Support for the UTF-16LE and UTF-16BE encodings has been added. Language maps format has been changed. You need to replace used maps from distribution or recreate your own maps with new version of dpguesser.
Excerpts construction time is now included into search time displayed.
Occasional hang on queries with no result has been fixed.
A possible memory corruption has been fixed in excerpt construction.
Indexer is now send Accept request header according to MIME parsers configured.
A possible memory corruption in mod_dpsearch has been fixed.
Apache version detection has been improved.
Quasi-ispell support for Japanese language has been added. You need to download the quasi-ispell data dpsearch-spell-ja.tgz from our site or from one of our mirrors.
Some speed improvements has been made.
Several bugs were fixed.
05 Nov 2004: 4.26, 3,467,280 bytes, 23.03.2007, 03:04 MSK
Canonical charset names were adjusted according to the IANA preferred names.
The HrefSection command has been added. Use it to extract links from any document section.
Recoding for SGML entities in URL has been fixed.
Arabic, Hebrew, Icelandic, Japanese, Latvian, Romanian and Thai stopword lists were added.
The MaxDocsPerServer command has been added. No more than given number of pages will be indexed from one Server during this run of indexer.
TagIf and CategoryIf commands has been added. Use them to assign tag or category according pattern match on an document section.
IndexIf and NoIndexIf commands has been added. Use these command to allow/disallow indexing by pattern match on an document section.
The value for a section can now extract from document content using regex-like pattern.
The Bind command has been added. Use it to specify local IP address.
Several bugs were fixed.
13 Oct 2004: 4.25, 3,446,203 bytes, 23.03.2007, 02:59 MSK
Recoding from the Unicode to the EUC-JP, Big5, EUC-KR, GB2312, GBK, Gujarati, SJIS has been fixed.
Due to conflict with other programs, mconv and mguesser utilities has been renamed to dpconv and dpguesser respectively.
Support has been added for the cp866u and koi-7 codepages.
Ability to sort search results by sum of relevancy and Popularity Rank has been added. Use 'A' or 'a' character in search pattern to sort in decreasing and increasing order respectively.
The processing of SGML character entities has been fixed.
-l switch for run-splitter has been added. Use it to flush cached buffers only.
The HoldCache command has been added. Use it to specify time period to hold search cache files.
Several bugs were fixed.
14 Sep 2004: 4.24, 3,412,580 bytes, 23.03.2007, 02:55 MSK
The PreloadLimit command was added. Use it to preload cache mode limits for most frequently used limit's values.

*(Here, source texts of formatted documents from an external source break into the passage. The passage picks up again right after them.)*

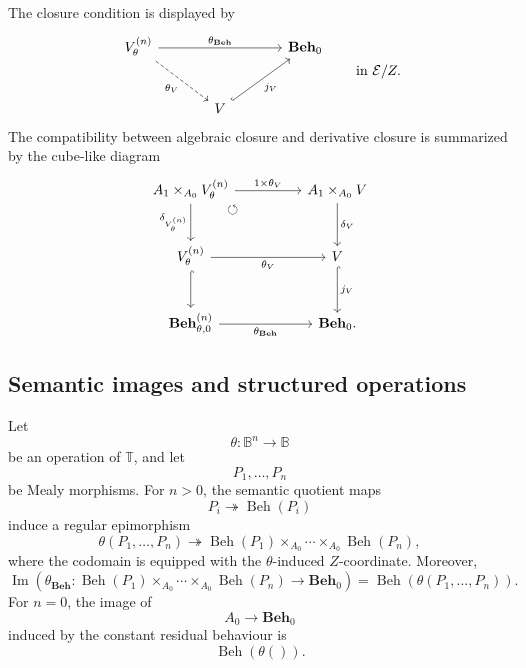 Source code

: The closure condition is displayed by
\[
\begin{tikzcd}[column sep=large, row sep=large]
    V^{(n)}_\theta
        \arrow[rr, "{\theta_{\mathbf{Beh}}}"]
        \arrow[dr, dashed, "\theta_V"']
    &&
    \mathbf{Beh}_0
    \\
    &
    V
        \arrow[ur, hook, "j_V"']
    &
\end{tikzcd}
\qquad
\text{in }\mathcal E/Z.
\]
The compatibility between algebraic closure and derivative closure is
summarized by the cube-like diagram
\[
\begin{tikzcd}[column sep=huge, row sep=large]
    A_1\times_{A_0}V^{(n)}_\theta
        \arrow[r, "{1\times \theta_V}"]
        \arrow[d, "\delta_{V^{(n)}_\theta}"']
        \arrow[dr, phantom, "\circlearrowleft", very near start]
    &
    A_1\times_{A_0}V
        \arrow[d, "\delta_V"]
    \\
    V^{(n)}_\theta
        \arrow[r, "\theta_V"']
        \arrow[d, hook]
    &
    V
        \arrow[d, hook, "j_V"]
    \\
    \mathbf{Beh}^{(n)}_{\theta,0}
        \arrow[r, "\theta_{\mathbf{Beh}}"']
    &
    \mathbf{Beh}_0 .
\end{tikzcd}
\]

\subsection{Semantic images and structured operations}
\label{subsec:semantic-images-structured-operations}

\begin{lemma}
\label{lem:semantic-images-structured-operations}
    Let
    \[
        \theta:\mathbb B^n\to\mathbb B
    \]
    be an operation of \(\mathbb T\), and let
    \[
        P_1,\dots,P_n
    \]
    be Mealy morphisms. For \(n>0\), the semantic quotient maps
    \[
        P_i\twoheadrightarrow\operatorname{Beh}(P_i)
    \]
    induce a regular epimorphism
    \[
        \theta(P_1,\dots,P_n)
        \twoheadrightarrow
        \operatorname{Beh}(P_1)\times_{A_0}\cdots\times_{A_0}
        \operatorname{Beh}(P_n),
    \]
    where the codomain is equipped with the \(\theta\)-induced
    \(Z\)-coordinate. Moreover,
    \[
        \operatorname{Im}
        \left(
        \theta_{\mathbf{Beh}}:
        \operatorname{Beh}(P_1)\times_{A_0}\cdots\times_{A_0}
        \operatorname{Beh}(P_n)
        \to
        \mathbf{Beh}_0
        \right)
        =
        \operatorname{Beh}(\theta(P_1,\dots,P_n)).
    \]
    For \(n=0\), the image of
    \[
        A_0\to\mathbf{Beh}_0
    \]
    induced by the constant residual behaviour is
    \[
        \operatorname{Beh}(\theta()).
    \]
\end{lemma}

For PostgreSQL connections can now specify a Unix socket as parameter in DBAddr command.
The dpstoredoc handler was added for mod_dpsearch with fuctionality of storedoc.cgi.
The Spanish stopword list was enhanced.
Support was added for IBM cp037, cp1026, cp500, cp875, cp1133 and Iranian ISIRI3342 codepages.
Cache mode bases are now compressed if zlib support is enabled. To upgrade from previous version, please, do the follow:
  1. stop all dataparksearch's daemons.
  2. backup your data. if conversation process will fail or aborted, you'll need restore data to complete later all at once.
  3. compile and install new version.
  4. on PC where cache mode data is located, remove cached and stored parameters from DBAddr in indexer.conf.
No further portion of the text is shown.